These Ten Rules for Hosting a Successful Holiday Dinner are tried and true by… yours truly. I have hosted or cooked at least one big holiday for the last five or so years, and each time we get closer and closer to perfection. Or ambivalence. I don’t know. But what I am sure of, is that you should read these rules at least twice if you’re planning to host a holiday meal. Paying special attention to numbers 8, 9, and 10. Really. (No, REALLY.)
1. Plan (Far) in Advance.
Having a basic plan a few weeks ahead of time (even if it’s just a general outline of your day) allows you to work through the details in your mind over a long period, so the end game isn’t overwhelming. I like to figure out my basic timeline at least a month in advance. I start planning the food about three weeks ahead, and I start shopping and cooking about two weeks ahead. You could even do this even more in advance, but even I’m not *that* organized.
2. Cook Ahead.
Choose meals that can be prepared ahead of time and then frozen. If you have a deep freeze, some items can be started as far as six months in advance! With an upright freezer, you could start as much as a month or two earlier than the event. I generally start cooking about two weeks before the holiday, so I’m not feeling crazy and overwhelmed on the big day. Don’t have freezer room? You can still get things chopped and prepped in the days leading up, so you’re not drowning on the big day. Do what you can in advance and it’s one less thing to worry about!
3. Use Technology.
Can it be done in a slow cooker, so you don’t have to slave over the stove? Good, then do it. Can you set your coffee maker to come on at dessert time so you don’t have to remember? Good, then do it. Can you use a table oven for the casserole so you’re not trying to play turkey jenga? Good, then do it. Can you program your phone alarm to chime and remind you when to check dishes and take out the turkey? Good, then do it.
4. Simplify Things.
Does the recipe call for fourteen types of spices when a tablespoon of seasoned salt would work just fine? Use the seasoned salt, no one will know. Do you hate chopping onions? Buy them pre-chopped. Does your dishwasher suck? Use disposables. Can you dump a bag of frozen hash browns into the pan instead of peeling and cutting twenty potatoes? DO IT.

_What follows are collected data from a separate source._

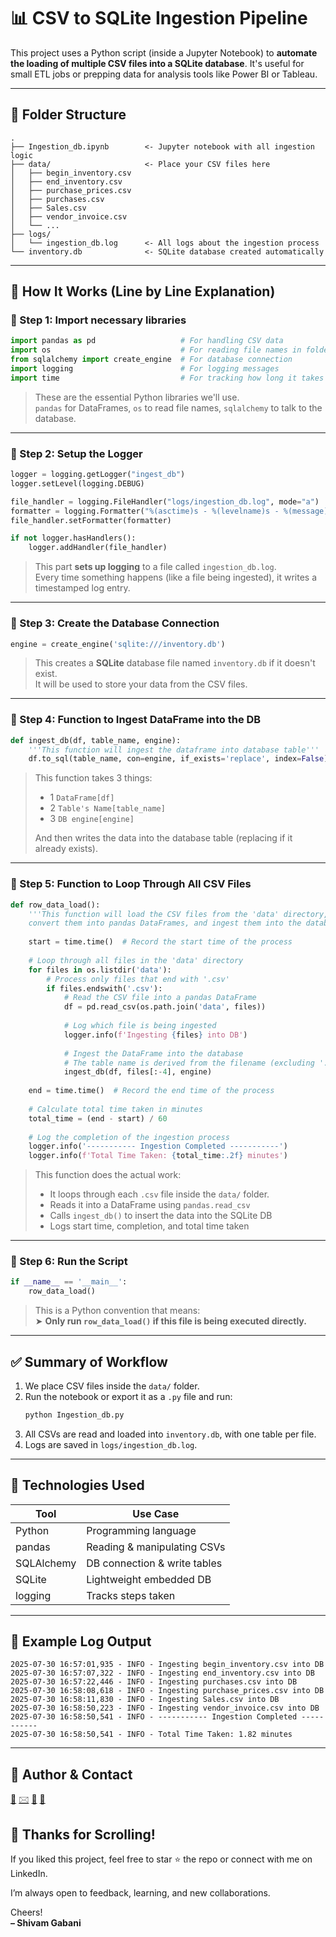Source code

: # 📊 CSV to SQLite Ingestion Pipeline

<p align = 'justify'>

This project uses a Python script (inside a Jupyter Notebook) to **automate the loading of multiple CSV files into a SQLite database**. It's useful for small ETL jobs or prepping data for analysis tools like Power BI or Tableau.</p>

---

## 📁 Folder Structure

```plaintext
.
├── Ingestion_db.ipynb        <- Jupyter notebook with all ingestion logic
├── data/                     <- Place your CSV files here
│   ├── begin_inventory.csv
│   ├── end_inventory.csv
│   ├── purchase_prices.csv
│   ├── purchases.csv
│   ├── Sales.csv
│   ├── vendor_invoice.csv
│   └── ...
├── logs/
│   └── ingestion_db.log      <- All logs about the ingestion process
└── inventory.db              <- SQLite database created automatically
```
---

## 🧠 How It Works (Line by Line Explanation)

### 🔹 Step 1: Import necessary libraries

```python
import pandas as pd                   # For handling CSV data
import os                             # For reading file names in folders
from sqlalchemy import create_engine  # For database connection
import logging                        # For logging messages
import time                           # For tracking how long it takes
```

> These are the essential Python libraries we'll use.  
> `pandas` for DataFrames, `os` to read file names, `sqlalchemy` to talk to the database.

---
### 🔹 Step 2: Setup the Logger

```python
logger = logging.getLogger("ingest_db")
logger.setLevel(logging.DEBUG)

file_handler = logging.FileHandler("logs/ingestion_db.log", mode="a")
formatter = logging.Formatter("%(asctime)s - %(levelname)s - %(message)s")
file_handler.setFormatter(formatter)

if not logger.hasHandlers():
    logger.addHandler(file_handler)
```

> This part **sets up logging** to a file called `ingestion_db.log`.  
> Every time something happens (like a file being ingested), it writes a timestamped log entry.

---
### 🔹 Step 3: Create the Database Connection

```python
engine = create_engine('sqlite:///inventory.db')
```

> This creates a **SQLite** database file named `inventory.db` if it doesn't exist.  
> It will be used to store your data from the CSV files.

---
### 🔹 Step 4: Function to Ingest DataFrame into the DB

```python
def ingest_db(df, table_name, engine):
    '''This function will ingest the dataframe into database table'''
    df.to_sql(table_name, con=engine, if_exists='replace', index=False)
```

> This function takes 3 things:
> - 1 `DataFrame[df]`
> - 2 `Table's Name[table_name]`
> - 3 `DB engine[engine]`
>  
> And then writes the data into the database table (replacing if it already exists).

---
### 🔹 Step 5: Function to Loop Through All CSV Files

```python
def row_data_load():
    '''This function will load the CSV files from the 'data' directory, 
    convert them into pandas DataFrames, and ingest them into the database.'''
    
    start = time.time()  # Record the start time of the process
    
    # Loop through all files in the 'data' directory
    for files in os.listdir('data'):
        # Process only files that end with '.csv'
        if files.endswith('.csv'):
            # Read the CSV file into a pandas DataFrame
            df = pd.read_csv(os.path.join('data', files))
            
            # Log which file is being ingested
            logger.info(f'Ingesting {files} into DB')
            
            # Ingest the DataFrame into the database
            # The table name is derived from the filename (excluding '.csv')
            ingest_db(df, files[:-4], engine)
    
    end = time.time()  # Record the end time of the process
    
    # Calculate total time taken in minutes
    total_time = (end - start) / 60
    
    # Log the completion of the ingestion process
    logger.info('----------- Ingestion Completed -----------')
    logger.info(f'Total Time Taken: {total_time:.2f} minutes')

```

> This function does the actual work:
> - It loops through each `.csv` file inside the `data/` folder.
> - Reads it into a DataFrame using `pandas.read_csv`
> - Calls `ingest_db()` to insert the data into the SQLite DB
> - Logs start time, completion, and total time taken

---
### 🔹 Step 6: Run the Script

```python
if __name__ == '__main__':
    row_data_load()
```

> This is a Python convention that means:  
> ➤ **Only run `row_data_load()` if this file is being executed directly.**

---
## ✅ Summary of Workflow

1. We place CSV files inside the `data/` folder.
2. Run the notebook or export it as a `.py` file and run:
   ```bash
   python Ingestion_db.py
   ```
3. All CSVs are read and loaded into `inventory.db`, with one table per file.
4. Logs are saved in `logs/ingestion_db.log`.

---
## 🔧 Technologies Used

| Tool         | Use Case                      |
|--------------|-------------------------------|
| Python       | Programming language           |
| pandas       | Reading & manipulating CSVs    |
| SQLAlchemy   | DB connection & write tables   |
| SQLite       | Lightweight embedded DB        |
| logging      | Tracks steps taken             |

---

## 📝 Example Log Output

```
2025-07-30 16:57:01,935 - INFO - Ingesting begin_inventory.csv into DB
2025-07-30 16:57:07,322 - INFO - Ingesting end_inventory.csv into DB
2025-07-30 16:57:22,446 - INFO - Ingesting purchases.csv into DB
2025-07-30 16:58:08,618 - INFO - Ingesting purchase_prices.csv into DB
2025-07-30 16:58:11,830 - INFO - Ingesting Sales.csv into DB
2025-07-30 16:58:50,223 - INFO - Ingesting vendor_invoice.csv into DB
2025-07-30 16:58:50,541 - INFO - ----------- Ingestion Completed -----------
2025-07-30 16:58:50,541 - INFO - Total Time Taken: 1.82 minutes
```

---

## 👤 Author & Contact

  [👤](https://shivs0147.github.io/my-portfolio/)
  [🖂](https://mail.google.com/mail/?view=cm&to=shivamgabani.744@outlook.com)
  [💬](https://www.linkedin.com/in/shivam-gabani-38192a36b/details/contact-info/)
  [📍](https://maps.app.goo.gl/JuFWwCt8ZEjvE5cE7)

## 🙌 Thanks for Scrolling!

If you liked this project, feel free to star ⭐ the repo or connect with me on LinkedIn.

I’m always open to feedback, learning, and new collaborations.

Cheers!  
**– Shivam Gabani**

5. Stick with What You Know.
Now is not the time to experiment with a new recipe. Or buy a fancy new gadget. I would love a sous vide as much as the next foodie, but I’m not going to whip one out for the first time on Thanksgiving morning! Arm yourself with your star recipes that you know how to make and you know people love. Why mess with a good thing? Who has time for that?
6. Ask For Help.
Do not be a martyr. I repeat DO NOT BE A MARTYR. If your friend wants to bring a dish, say THANK YOU. If you want something in particular, just let them know. If you’d rather have help with non-food items, ask for cocktails or paper goods. When your father-in-law creeps into the kitchen, hand him a dish towel and point to the sink. When the kids start whining about being bored, let them set the table. This is an orchestra, not a drum solo. Be the conductor and make beautiful holiday magic happen.
7. Borrow Stuff.
Keep in mind that most people aren’t doing the hosting, so there are gads of super helpful tools being entirely unused and neglected on holidays. You should borrow those sad appliances and make them part of your festivities. Would a second (or fourth) slow cooker make your day easier? Borrow one. Need a cheese board? Snag one. Don’t have enough knives. Steal thy neighbors! (Okay, maybe just ask nicely).
8. Prepare for Disaster.
Possibly the curtains will catch fire. Or a small child will eat all your butter. Maybe Uncle Bert will knock over a punch bowl. Just know that something WILL go wrong. And it’s okay. If you accept this fact at the outset, you can respond with level-headedness and impress the guests with your ability to swiftly adapt. No one will remember the disaster, because, what disaster? You dealt with that minor inconvenience like a pro and moved on with your merry self.
This day is for you too. Breath deeply and enjoy the cacophony masterpiece you’ve created. Make sure to take a moment (several moments!) and sit with your friends and family. If you’ve followed this list, you should have plenty of time to put your feet up and let that little sister bring you a fizzy drink. You don’t want to look back and think “that was SO MUCH WORK!” – instead you want to look back and think “that was SO MUCH FUN!”
10. No, Seriously. RELAX.
Get a cocktail already. No one cares if the napkins are shaped like swans. I promise.